3 bamboo; mutluluk, bolluk, uzun ömür,
6 bamboo; başarı ve refah
7 bamboo; sağlık
8 bamboo; büyümeyi ebedileştirmek
10 bamboo; tamamlılık ve mükemmellik...

bu durumda bir tane bamboo aldığıma göre, bana pek bir şey kazandırmayacak gibi görünüyor. yarın üçe tamamlasam desem de; normalinden ucuz olduğu düşünülen bamboolar çooktan tükenmiştir. ertesi güne hiç bir şey kalmaz.

en iyisi, bir tane olan bambooma, sevdiğim diziyle örtüşen ' bana şans dile' ismini takayım da onunla aramda özel bir bağ oluşturayım. yapraklarını hiç kesmeyeyim de bana gelecek olan şansı ve bereketi yok etmeyeyim.

6 Ara 2007

bu gün okulda öğle sonu halk oyunları egzersiz çalışmam vardı. çocukları koridora topladığım sırada, dış kapıdan bir bağırtı geldi; 'A..NA GODUĞUMUN ÇOCUĞUUU!!!'

'ihh!, aman! bu da ne?' diyerek etrafıma bakındım. önce çocuğu gördüm; omuzları iyice düşmüş, sapsarı kesilmiş bir vaziyette arada arkasına bakarak merdivenlere doğru seyirtti. korkudan ve utancından etrafına bakamıyordu. o merdivenlerde, çocuğun hayatının heba olup gittini hissettim.
sesin sahibi de arkadan çocuğu takip ediyordu. elinde uzun bir hortum olmasına rağmen beklediğim bir canavara benzemiyordu. tam tersine adamın görüntüsü, üzerindeki eskimiş ceketle, düşük omuzları ve zayıf bedeniyle bana çok dokundu. ikisinin durumu çok ağırdı.

sonradan edindiğim bilgilere göre; çocuk 'matematik kursuna gidiyorum.' diye, her gün babasından aldığı parayı internet kafede harcıyormuş. okulun şikayeti üzerine baba, çocuğu takip ediyor, internet kafede yakalıyor. bunun üzerine de çıldırıyor. elindeki hortumla, yolda döve döve okula getiriyor.
o an okulda hayat durdu, herkes film seyrediyordu.

çıldırmak an meselesi...

5 Ara 2007

3 Ara 2007

akşama doğru, şöyle bir yürüyeyim dedim. özellikle müstakil evlerin olduğu sokaklardan geçmeyi tercih ettim. burnuma bazen yemek kokuları, bazen de yeni yanmaya başlamış olan kömür kokusu geldi.
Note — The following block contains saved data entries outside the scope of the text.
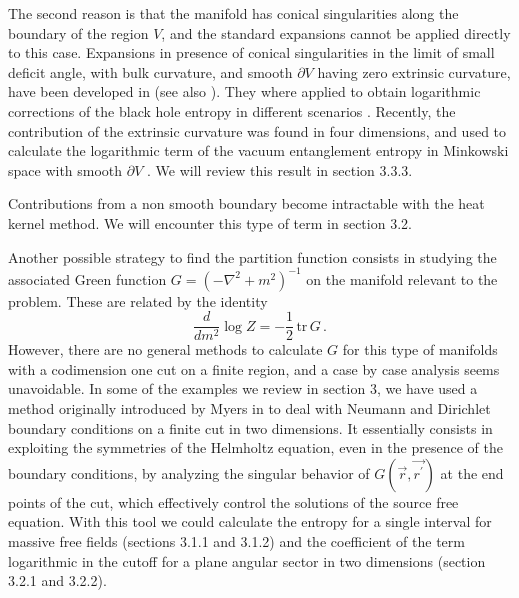 \documentclass[11pt]{article}
\begin{document}
The second reason is that the manifold has conical singularities along the boundary of the region $V$, and the standard expansions cannot be applied directly to this case. Expansions in presence of conical singularities in the limit of small deficit angle, with bulk curvature, and smooth $\partial V$ having zero extrinsic curvature, have been developed in \cite{dos} (see also \cite{dt}). They where applied to obtain logarithmic corrections of the black hole entropy in different scenarios  \cite{dos,cases}. Recently, the contribution of the extrinsic curvature was found in four dimensions, and used to calculate the logarithmic term of the vacuum entanglement entropy  in Minkowski space with smooth $\partial V$ \cite{una}. We will review this result in section 3.3.3.     

Contributions from a non smooth boundary become intractable with the heat kernel method. We will encounter this type of term in section 3.2. 

Another possible strategy to find the partition function consists in studying the associated Green function $G=(-\nabla^2+m^2)^{-1}$ on the manifold relevant to the problem. These are related by the identity
\begin{equation}
\frac{d}{dm^2}\log Z= -\frac{1}{2}\,\textrm{tr}  \, G\,.
\end{equation} 
 However, there are no general methods to calculate $G$ for this type of manifolds with a codimension one cut on a finite region, and a case by case analysis seems unavoidable. In some of the examples we review in section 3, we have used a method originally introduced by Myers in \cite{Myers} to deal with Neumann and Dirichlet boundary conditions on a finite cut in two dimensions. It essentially consists in exploiting the symmetries of the Helmholtz equation, even in the presence of the boundary conditions, by analyzing the singular behavior of $G(\vec r,\vec{r^{\prime}})$ at the end points of the cut, which effectively control the solutions of the source free equation. With this tool we could calculate the entropy for a single interval for massive free fields (sections 3.1.1 and 3.1.2) and the coefficient of the term logarithmic in the cutoff for a plane angular sector in two dimensions (section 3.2.1 and 3.2.2). 
\end{document}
kömür kokusu bana gençliğimi hatırlattı. ilk defa üniversiteye gittiğimde tanımıştım kömürü ve kokusunu. çünkü bizim oralarda kömür yakılmazdı. kışları sert geçmediğinden, odun tercih edilirdi.
akşam üzerleri, güneşin solgun ışınları eşliğide, o kıraç dağların çevrelediği burdur sokaklarında yürürken tanımadığım kömür kokusu, bulunduğum yere ne kadar yabancı olduğumu hissettirirdi. annemi özlerdim o zaman.

şimdi de kömür kokusu, bu leblebi diyarında ne kadar yalnız olduğumu hissettirdi tekrar.